Website Issues

What happened to the website this past week?

I’m sure most of you aren’t actually interested in the technical details of what happened, so I’ll do a small overview and do a larger technical description down below. On Monday, I started doing some maintenance on my website server and the result was that the website went down Monday morning. There wasn’t a quick fix I could do, and I ended up having to rebuild the infrastructure for serving my website in a completely different way. It took me a few days to work through the various steps and pieces to getting everything up and running, but things are back to normal and should actually be more reliable going forward.

Unfortuantely, this also affects the process of issuing serial numbers. Any purchases of File Buddy this week will have their serial numbers delayed until I finish moving that over as well, which I should get done this weekend.

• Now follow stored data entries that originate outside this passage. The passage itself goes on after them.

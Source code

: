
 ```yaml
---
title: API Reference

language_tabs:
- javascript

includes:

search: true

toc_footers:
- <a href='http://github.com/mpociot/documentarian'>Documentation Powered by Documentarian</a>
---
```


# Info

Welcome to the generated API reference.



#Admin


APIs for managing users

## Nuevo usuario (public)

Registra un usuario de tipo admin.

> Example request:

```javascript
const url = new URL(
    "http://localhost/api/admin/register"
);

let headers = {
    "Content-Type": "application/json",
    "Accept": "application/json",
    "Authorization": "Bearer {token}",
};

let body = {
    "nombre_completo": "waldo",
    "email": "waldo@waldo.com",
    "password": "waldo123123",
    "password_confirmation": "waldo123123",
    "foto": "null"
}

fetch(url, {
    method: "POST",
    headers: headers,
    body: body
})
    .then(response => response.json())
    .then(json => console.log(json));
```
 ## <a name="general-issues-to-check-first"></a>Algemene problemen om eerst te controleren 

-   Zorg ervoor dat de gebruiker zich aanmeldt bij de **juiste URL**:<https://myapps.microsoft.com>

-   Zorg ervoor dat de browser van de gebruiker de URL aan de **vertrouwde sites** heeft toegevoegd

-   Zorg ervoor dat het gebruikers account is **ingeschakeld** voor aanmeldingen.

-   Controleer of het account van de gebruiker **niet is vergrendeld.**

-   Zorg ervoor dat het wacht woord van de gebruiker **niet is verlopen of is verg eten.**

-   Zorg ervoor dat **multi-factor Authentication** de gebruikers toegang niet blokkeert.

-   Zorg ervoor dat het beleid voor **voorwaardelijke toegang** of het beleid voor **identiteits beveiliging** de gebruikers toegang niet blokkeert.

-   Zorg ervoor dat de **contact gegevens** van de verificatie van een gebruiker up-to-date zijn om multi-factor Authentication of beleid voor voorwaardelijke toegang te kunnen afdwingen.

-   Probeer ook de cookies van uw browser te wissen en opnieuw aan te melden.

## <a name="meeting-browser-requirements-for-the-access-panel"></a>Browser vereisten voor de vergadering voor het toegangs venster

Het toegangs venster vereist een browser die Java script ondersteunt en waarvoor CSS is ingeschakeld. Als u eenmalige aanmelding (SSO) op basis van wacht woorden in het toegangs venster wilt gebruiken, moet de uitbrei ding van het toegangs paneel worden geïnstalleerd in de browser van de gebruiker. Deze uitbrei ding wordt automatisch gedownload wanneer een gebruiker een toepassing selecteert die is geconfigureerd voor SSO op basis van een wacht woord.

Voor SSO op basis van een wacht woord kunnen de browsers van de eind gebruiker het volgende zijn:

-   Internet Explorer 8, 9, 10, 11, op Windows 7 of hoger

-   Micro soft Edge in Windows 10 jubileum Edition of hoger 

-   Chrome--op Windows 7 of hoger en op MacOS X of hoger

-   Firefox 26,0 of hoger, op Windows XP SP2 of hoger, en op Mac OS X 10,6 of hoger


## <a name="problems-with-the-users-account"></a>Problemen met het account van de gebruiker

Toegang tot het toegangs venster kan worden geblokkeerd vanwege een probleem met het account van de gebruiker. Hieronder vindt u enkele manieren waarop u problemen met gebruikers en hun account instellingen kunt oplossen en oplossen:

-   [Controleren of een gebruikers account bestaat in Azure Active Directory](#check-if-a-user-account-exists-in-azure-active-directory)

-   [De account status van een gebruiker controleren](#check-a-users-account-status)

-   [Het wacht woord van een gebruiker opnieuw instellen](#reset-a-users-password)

Quick Update on File Buddy

I’ve had some emails about this, so I’ll add it here for anyone who is interested. I am still working on File Buddy, but life has kind of gotten away from me and I haven’t made much progress recently. My COVID-related side-project has wound down so I should have more time to focus on File Buddy going forward.

I apologize for the lack of progress and communication this year and last, I’ll try to do better on that front.

Technical Details on the Website Outage

I was running a server that automatically refreshed my TLS cert from LetsEncrypt using ACMEv1. I wasn’t keeping up on things and a couple of things changed since I last looked at it. One, the server I was using released a new version that wasn’t compatible with what I was using. Two, the ACMEv1 refresh process was deprecated and disabled by LetsEncrypt in favor of alternative methods. When I noticed the certificate wasn’t getting refreshed, I tried to restart the server in case it was “just one of those things”. However, when the server tried to come back up, it couldn’t get the TLS certificate stuff going because the process was disabled and the server would just immediately shut down again.

First, I tried to just upgrade to the new version of the server in case that might be able to fix it. It wasn’t a straight forward migration and at the end of it, what I found was that I couldn’t use that server anyway because the DNS provider I was using didn’t have an API for the server to automatically configure.

Once I realized that, I decided it was time to make a bit more robust website serving process anyway. For the last few years, it was just a single server with the files on the same VM and that was it. No redundancy, no CDN, etc. I decided it was time to get things into a more modern, stable, and scalable deployment. As such, I spent the next couple of days moving things over to AWS CloudFront CDN. This means the site should be faster and more reliable going forward.